Faire à Johannesburg un « autoportrait de l’Afrique »
Enwezor a eu des débuts dans la vie qui ne pouvaient que l’aider à se retrouver à l’aise dans un milieu aussi cosmopolite. Au Nigeria, dans une famille multiconfessionnelle qui vivait de l’exploitation forestière, entouré de fortes femmes, il parlait trois langues vernaculaires, l’igbo, l’efik et le pidgin. « Je suis né après l’indépendance, dans un monde ouvert, où tout était possible. Nous n’avions peur de rien. On nous a donné le goût de l’aventure, avec le respect », raconte-t-il attablé à la cafétéria du Palais de Tokyo, le bâtiment qu’il va investir dans à peine cinq mois.
À 18 ans, le jeune Okwui s’est installé à New York, où il a découvert un multiculturalisme « impensable en France ». La « politique identitaire » est à la mode dans les universités. Se frayer une place par des écrits sur [Jackson] Pollock ou [Jeff] Koons ne semblait pas la meilleure idée, alors il s’est spécialisé dans l’art contemporain de son continent d’origine. Il a voulu ainsi « contribuer à donner un statut à ces créateurs de l’époque postcoloniale » plutôt négligés par la littérature critique, en publiant notamment une revue, NKA, qui poursuit depuis son chemin. Mais il se récrie quand son nom est associé au terme déplacé de « tiers-monde », refusant qu’on l’« enferme ainsi dans une boîte ». Vivant à New York, où il s’est marié et a eu une fille, il a enseigné sur les deux rives des États-Unis, aux frontières de l’histoire de l’art et des sciences politiques, avant d’être appelé à orchestrer des biennales à travers la planète.
Il a gardé une émotion palpable de celle qu’il a organisée, en 1997, en Afrique du Sud, où il a été invité deux ans après la chute de l’apartheid, « son souvenir le plus cher ». « Je l’ai voulue comme une sorte d’autoportrait de l’Afrique, dans sa relation au monde.

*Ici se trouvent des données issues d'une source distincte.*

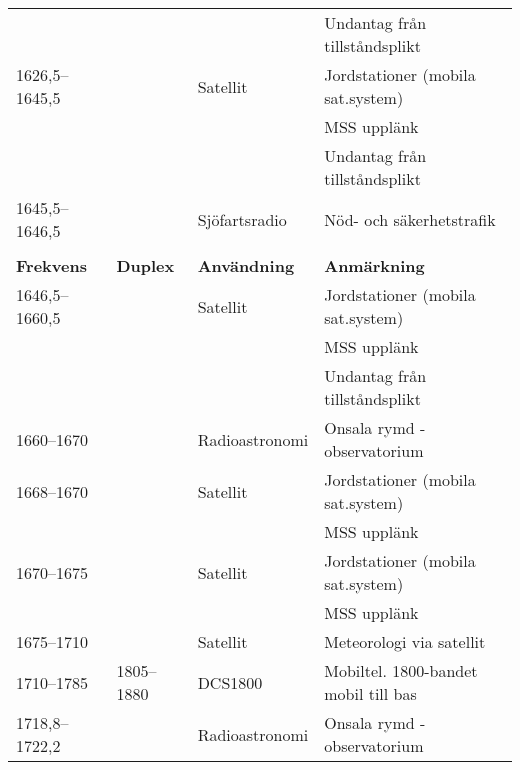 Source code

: \begin{landscape}
\begin{longtable}{llll}
	                   &                    &                         & Undantag från tillståndsplikt            \\
	1626,5--1645,5     &                    & Satellit                & Jordstationer (mobila sat.system)        \\
	                   &                    &                         & MSS upplänk                              \\
	                   &                    &                         & Undantag från tillståndsplikt            \\
	1645,5--1646,5     &                    & Sjöfartsradio           & Nöd- och säkerhetstrafik                 \\
	                   &                    &                         &  \\
	\textbf{Frekvens}  & \textbf{Duplex}    & \textbf{Användning}     & \textbf{Anmärkning}                      \\ \hline
	1646,5--1660,5     &                    & Satellit                & Jordstationer (mobila sat.system)        \\
	                   &                    &                         & MSS upplänk                              \\
	                   &                    &                         & Undantag från tillståndsplikt            \\
	1660--1670         &                    & Radioastronomi          & Onsala rymd - observatorium              \\
	1668--1670         &                    & Satellit                & Jordstationer (mobila sat.system)        \\
	                   &                    &                         & MSS upplänk                              \\
	1670--1675         &                    & Satellit                & Jordstationer (mobila sat.system)        \\
	                   &                    &                         & MSS upplänk                              \\
	1675--1710         &                    & Satellit                & Meteorologi via satellit                 \\
	1710--1785         & 1805--1880         & DCS1800                 & Mobiltel. 1800-bandet mobil till bas     \\
	1718,8--1722,2     &                    & Radioastronomi          & Onsala rymd - observatorium              \\

\end{longtable}
\end{landscape}
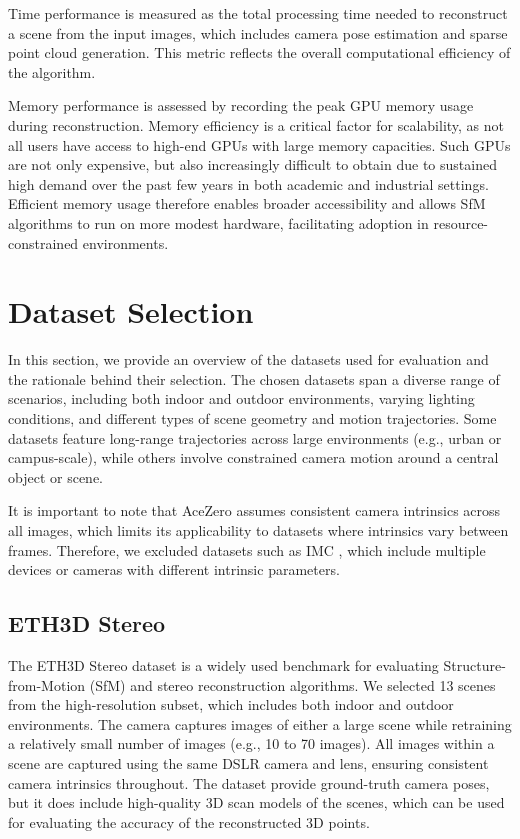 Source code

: Time performance is measured as the total processing time needed to reconstruct a scene from the input images, which includes camera pose estimation and sparse point cloud generation. 
This metric reflects the overall computational efficiency of the algorithm.

Memory performance is assessed by recording the peak GPU memory usage during reconstruction. Memory efficiency is a critical factor for scalability, as not all users have access to high-end GPUs with large memory capacities. 
Such GPUs are not only expensive, but also increasingly difficult to obtain due to sustained high demand over the past few years in both academic and industrial settings. 
Efficient memory usage therefore enables broader accessibility and allows SfM algorithms to run on more modest hardware, facilitating adoption in resource-constrained environments.


\section{Dataset Selection}\label{sec:dataset-selection}

In this section, we provide an overview of the datasets used for evaluation and the rationale behind their selection.
The chosen datasets span a diverse range of scenarios, including both indoor and outdoor environments, varying lighting conditions, and different types of scene geometry and motion trajectories.
Some datasets feature long-range trajectories across large environments (e.g., urban or campus-scale), while others involve constrained camera motion around a central object or scene.

It is important to note that AceZero assumes consistent camera intrinsics across all images, which limits its applicability to datasets where intrinsics vary between frames.
Therefore, we excluded datasets such as IMC \cite{Jin2020}, which include multiple devices or cameras with different intrinsic parameters.

\subsection{ETH3D Stereo}
The ETH3D Stereo dataset \cite{schoeps2017cvpr} is a widely used benchmark for evaluating Structure-from-Motion (SfM) and stereo reconstruction algorithms. 
We selected 13 scenes from the high-resolution subset, which includes both indoor and outdoor environments. 
The camera captures images of either a large scene while retraining a relatively small number of images (e.g., 10 to 70 images).
All images within a scene are captured using the same DSLR camera and lens, ensuring consistent camera intrinsics throughout. 
The dataset provide ground-truth camera poses, but it does include high-quality 3D scan models of the scenes, which can be used for evaluating the accuracy of the reconstructed 3D points.

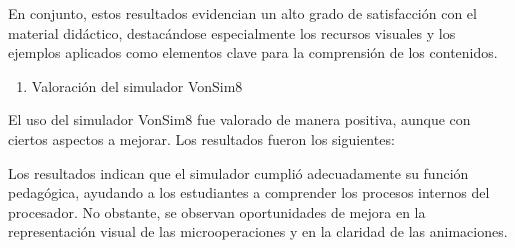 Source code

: \documentclass[12pt,oneside]{templates/unerthesis}
\providecommand{\tightlist}{%
  \setlength{\itemsep}{0pt}\setlength{\parskip}{0pt}}
\begin{document}
En conjunto, estos resultados evidencian un alto grado de satisfacción con el material didáctico, destacándose especialmente los recursos visuales y los ejemplos aplicados como elementos clave para la comprensión de los contenidos.

\begin{enumerate}
\def\labelenumi{\arabic{enumi}.}
\setcounter{enumi}{2}
\tightlist
\item
  Valoración del simulador VonSim8
\end{enumerate}

El uso del simulador VonSim8 fue valorado de manera positiva, aunque con ciertos aspectos a mejorar. Los resultados fueron los siguientes:

\begin{table}[!h]
\centering
\caption{\label{tab:tablaevaluacion}Evaluación de aspectos clave del simulador VonSim8}
\centering
{}
\end{table}

Los resultados indican que el simulador cumplió adecuadamente su función pedagógica, ayudando a los estudiantes a comprender los procesos internos del procesador. No obstante, se observan oportunidades de mejora en la representación visual de las microoperaciones y en la claridad de las animaciones.
\end{document}
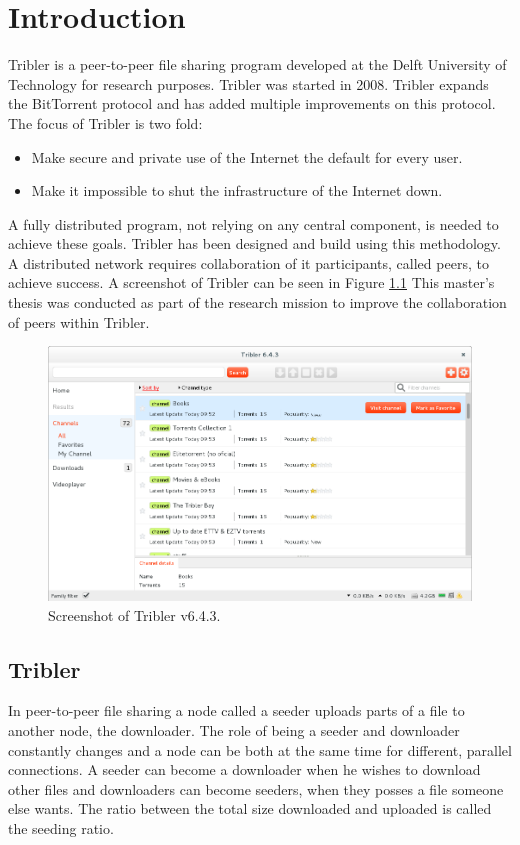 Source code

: \chapter{Introduction}
\label{chp:introduction}
Tribler is a peer-to-peer file sharing program developed at the Delft University of Technology for research purposes.
Tribler was started in 2008.
Tribler expands the BitTorrent protocol and has added multiple improvements on this protocol.
The focus of Tribler is two fold:
\begin{itemize}
    \item Make secure and private use of the Internet the default for every user.
    \item Make it impossible to shut the infrastructure of the Internet down.
\end{itemize}

A fully distributed program, not relying on any central component, is needed to achieve these goals.
Tribler has been designed and build using this methodology\cite{Pouwelse-tribler}\cite{Bakker-tribler}.
A distributed network requires collaboration of it participants, called peers, to achieve success.
A screenshot of Tribler can be seen in Figure \ref{fig:tribler-screenshot}
This master's thesis was conducted as part of the research mission to improve the collaboration of peers within Tribler.

\begin{figure}
	\centerline{\includegraphics[scale=0.3]{introduction/figs/tribler-screenshot.png}}
	\caption{Screenshot of Tribler v6.4.3.}
	\label{fig:tribler-screenshot}
\end{figure}

\section{Tribler}
In peer-to-peer file sharing a node called a seeder uploads parts
of a file to another node, the downloader.
The role of being a seeder and downloader constantly changes
and a node can be both at the same time for different, parallel connections.
A seeder can become a downloader when he wishes to download other files
and downloaders can become seeders,
when they posses a file someone else wants.
The ratio between the total size downloaded and uploaded is called the seeding ratio\cite{Cohen-bittorrent}.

L’Afrique du Sud se voit comme une nation arc-en-ciel, elle est enracinée dans son histoire et en même temps ouverte aux océans. Il fallait ménager les sensibilités, je ne voulais pas débarquer comme un éléphant dans un magasin de porcelaine. La géographie était compliquée, puisque la biennale se produisait dans deux cités, Le Cap et Johannesburg. C’était un vrai défi, en termes d’infrastructures. Mais cela reste une expérience inoubliable. »
« Démarche philosophique »
Il a ensuite souhaité mettre en œuvre, en 2002, ce qu’il appelle ses « nouvelles techniques curatoriales » à la Documenta 11 de Cassel (Allemagne), une des manifestations les plus prestigieuses de l’art vivant. Évoquant une « démarche philosophique », Enwezor a voulu insérer « un engagement esthétique dans le débat international ». Il lui fut ainsi reproché d’avoir monté une Documenta « prise de tête », très politique, où un visiteur aurait dû passer vingt-six jours s’il avait voulu voir toutes les vidéos. « Twenty-six days ? », il rit. « Beaucoup plus, sûrement ! Il y en avait qui atteignaient trente-six heures d’affilée. Mais on se fiche que les gens voient tout. Un tel événement, il faut le concevoir comme une épopée, dans laquelle il est impossible de tout maîtriser, de tout voir, dans laquelle s’entrechoquent les langages, un moment exceptionnellement dense. »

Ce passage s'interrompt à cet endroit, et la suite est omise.